Although the Board didn’t opine on the NCAA’s employer status, it emphasized that the NCAA “exercises a substantial degree of control over the operations of individual member teams, including many of the terms and conditions under which the scholarship players (as well as walk-on players) practice and play the game.” For example, the NCAA controls the number of scholarships each member school can award, the number of players allowed to participate in preseason practices, the number of hours players can practice, and the minimum academic requirements players must meet. The NCAA also prohibits players from hiring agents or from receiving compensation based on their name, likeness, or athletic ability. “As a result,” the Board reasoned, “labor issues directly involving only an individual team and its players would also affect the NCAA, the Big Ten, and the other member institutions.”

The detailed discussion by the Board about the NCAA’s control suggests the Board may be willing to conclude that the NCAA qualifies as an employer of college football players and that each member team and NCAA “share or codetermine those matters governing the essential terms and conditions of employment.” Thus, where the individual team, like Northwestern, is a private college or university exercising substantial control over its players, the Board could reasonably find that the NCAA and the individual team are joint employers. Because the Board lacks jurisdiction over public schools, it can’t confer employer status to their teams, regardless of how much control the team exercises over its players. However, the Board could still find that the NCAA is an employer and is required to meaningfully bargain with the players over the terms and conditions within its control (subject to state law regarding public employees’ bargaining rights).

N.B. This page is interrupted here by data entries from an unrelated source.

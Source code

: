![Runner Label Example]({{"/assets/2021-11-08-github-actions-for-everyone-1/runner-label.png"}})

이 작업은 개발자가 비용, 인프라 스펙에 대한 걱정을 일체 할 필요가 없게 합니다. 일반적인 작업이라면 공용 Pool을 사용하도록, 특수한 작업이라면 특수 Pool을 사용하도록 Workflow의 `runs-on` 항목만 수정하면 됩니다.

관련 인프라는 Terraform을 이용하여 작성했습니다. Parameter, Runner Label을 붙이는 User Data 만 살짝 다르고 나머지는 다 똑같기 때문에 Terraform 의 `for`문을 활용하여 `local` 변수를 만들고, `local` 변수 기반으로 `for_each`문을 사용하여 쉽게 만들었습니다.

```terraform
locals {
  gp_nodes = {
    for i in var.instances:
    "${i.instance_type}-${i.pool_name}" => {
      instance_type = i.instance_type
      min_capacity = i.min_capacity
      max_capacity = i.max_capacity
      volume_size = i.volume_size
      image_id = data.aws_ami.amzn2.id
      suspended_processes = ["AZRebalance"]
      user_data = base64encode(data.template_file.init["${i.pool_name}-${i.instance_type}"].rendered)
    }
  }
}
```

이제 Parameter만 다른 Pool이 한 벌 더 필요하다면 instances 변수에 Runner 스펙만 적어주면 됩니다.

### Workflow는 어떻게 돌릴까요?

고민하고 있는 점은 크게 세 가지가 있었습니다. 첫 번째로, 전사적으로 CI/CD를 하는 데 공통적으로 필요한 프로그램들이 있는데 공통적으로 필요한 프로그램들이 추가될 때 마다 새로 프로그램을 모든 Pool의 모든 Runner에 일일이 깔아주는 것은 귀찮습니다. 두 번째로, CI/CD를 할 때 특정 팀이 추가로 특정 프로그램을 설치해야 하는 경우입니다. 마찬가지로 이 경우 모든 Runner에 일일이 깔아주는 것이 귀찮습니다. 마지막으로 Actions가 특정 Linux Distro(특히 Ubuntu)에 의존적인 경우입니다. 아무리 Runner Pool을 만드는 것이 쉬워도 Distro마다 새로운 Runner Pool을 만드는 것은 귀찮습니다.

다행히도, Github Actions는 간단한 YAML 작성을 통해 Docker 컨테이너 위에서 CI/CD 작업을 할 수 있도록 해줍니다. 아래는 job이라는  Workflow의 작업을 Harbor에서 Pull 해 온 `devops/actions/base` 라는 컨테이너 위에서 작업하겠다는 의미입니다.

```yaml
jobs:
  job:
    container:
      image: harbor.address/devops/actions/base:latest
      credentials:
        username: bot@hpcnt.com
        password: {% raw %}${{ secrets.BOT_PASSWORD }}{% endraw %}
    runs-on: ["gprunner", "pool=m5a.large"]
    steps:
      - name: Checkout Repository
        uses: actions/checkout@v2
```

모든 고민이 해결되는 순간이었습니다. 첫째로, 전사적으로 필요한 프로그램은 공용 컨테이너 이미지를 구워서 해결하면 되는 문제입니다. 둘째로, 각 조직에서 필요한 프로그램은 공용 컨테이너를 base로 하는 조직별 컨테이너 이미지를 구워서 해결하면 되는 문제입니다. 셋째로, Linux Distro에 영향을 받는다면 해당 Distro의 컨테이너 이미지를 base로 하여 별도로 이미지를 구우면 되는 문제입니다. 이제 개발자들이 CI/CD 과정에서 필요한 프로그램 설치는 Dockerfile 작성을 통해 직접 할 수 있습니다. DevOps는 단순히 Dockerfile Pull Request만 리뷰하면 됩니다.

On one hand, the Board could find that its lack of authority over public institutions causes too much instability between similarly situated member teams’ ability to collectively bargain, and thus could decline to assert jurisdiction as it did in Northwestern. On the other hand, in Browning-Ferris, the Board intimated that it might be willing to assert jurisdiction over such a matter. In a footnote, the Board writes, “Where two entities ‘share or codetermine those matters governing the essential terms and conditions of employment,’ they are both joint employers—regardless of whether collective bargaining with one entity alone might still be regarded as meaningful, notwithstanding that certain terms and conditions controlled only by the other entity would be excluded from bargaining.”

Surely this hypothetical case goes much further than Northwestern did toward promoting stability in labor relations with similarly situated players and teams. A decision in favor of college football players in such a case would also be well within the boundaries and in the spirit of the NLRA. Of course, whether or not the Board ultimately recognizes the bargaining rights of college football players will remain a mystery until a new group of players steps up to challenge the undefeated college football establishment.